”右の者、満三年皇居を距てる 三里以外の地、退去”
名指しされたのは、福沢諭吉!!
明治最大の啓蒙思想家にして教育者・・・
”天は人の上に人を作らず”で始まる学問ノススメは、あまりにも有名です。
ところが・・・明治政府は福沢を、危険人物とみなし、周辺に密偵を張りつけ、誰と会い、何をしゃべったかまで逐一報告をさせていました。
その訳は・・・”福沢は見え過ぎていた!!”
幕末、三度にわたって洋行した福沢は、理想的な政治体制を見出します。
イギリス議会政治です。
血を流すことなく政権交代ができる・・・福沢は、次々と啓蒙書を出版、イギリス流議会政治の導入を解き続けます。
その前に立ちはだかったのが、薩長藩閥政府でした。
福沢の国民への影響力を削ぐために、政府内で密かに進められた工作・・・そして引き起こされたのが、政府から福沢シンパを追い出す明治十四年政変でした。
時の権力者が恐れた福沢のすごみとは・・・??
東京・三田の慶應義塾大学・・・明治の末に建てられた図書館旧館に、福沢が生涯で目指したステンドグラスがあります。

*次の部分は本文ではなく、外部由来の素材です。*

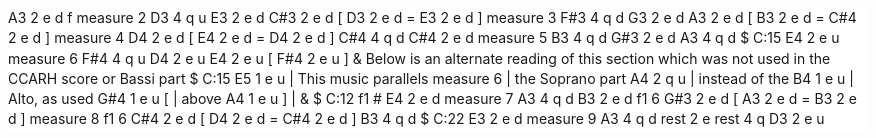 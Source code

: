 A3     2        e     d         f
measure 2
D3     4        q     u
E3     2        e     d
C#3    2        e     d  [
D3     2        e     d  =
E3     2        e     d  ]
measure 3
F#3    4        q     d
G3     2        e     d
A3     2        e     d  [
B3     2        e     d  =
C#4    2        e     d  ]
measure 4
D4     2        e     d  [
E4     2        e     d  =
D4     2        e     d  ]
C#4    4        q     d
C#4    2        e     d
measure 5
B3     4        q     d
G#3    2        e     d
A3     4        q     d
$ C:15
E4     2        e     u
measure 6
F#4    4        q     u
D4     2        e     u
E4     2        e     u  [
F#4    2        e     u  ]
&
Below is an alternate reading of this section
  which was not used in the CCARH score or Bassi part
$ C:15
E5     1        e     u          |  This music parallels
measure 6                        |  the Soprano part
A4     2        q     u          |  instead of the
B4     1        e     u          |  Alto, as used
G#4    1        e     u  [       |  above
A4     1        e     u  ]       |
&
$ C:12
f1              #
E4     2        e     d
measure 7
A3     4        q     d
B3     2        e     d
f1              6
G#3    2        e     d  [
A3     2        e     d  =
B3     2        e     d  ]
measure 8
f1              6
C#4    2        e     d  [
D4     2        e     d  =
C#4    2        e     d  ]
B3     4        q     d
$ C:22
E3     2        e     d
measure 9
A3     4        q     d
rest   2        e
rest   4        q
D3     2        e     u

”ペンは剣よりも強し”というラテン語の上に描かれているのは、鎧兜をつけた武士が馬から降り、西洋文明の象徴である女神を迎える様子です。
封建時代の旧制度を改め、文明の世を切り開くという福沢の理想が描かれています。
剣の時代からペンの時代へ・・・
福沢の思想は、いかに形作られたのでしょうか??
福沢と西洋の出会いは蘭学でした。
緒方洪庵が大坂で開いた蘭学塾・適塾に、郷里・中津から留学、修行に励んでいました。
下級藩士の次男坊だった福沢は、最新の西洋知識を身につけることで、人生を切り開こうとしたのです。
福沢の修行の様子を伝える資料が残されています。
福沢諭吉が初めて本格的に翻訳した原稿・・・ペルの「築城書」
西洋式の城の作り方の本で・・・それを通してオランダ語を翻訳する力を身につけ、西洋のことを知りたいという意欲が感じられます。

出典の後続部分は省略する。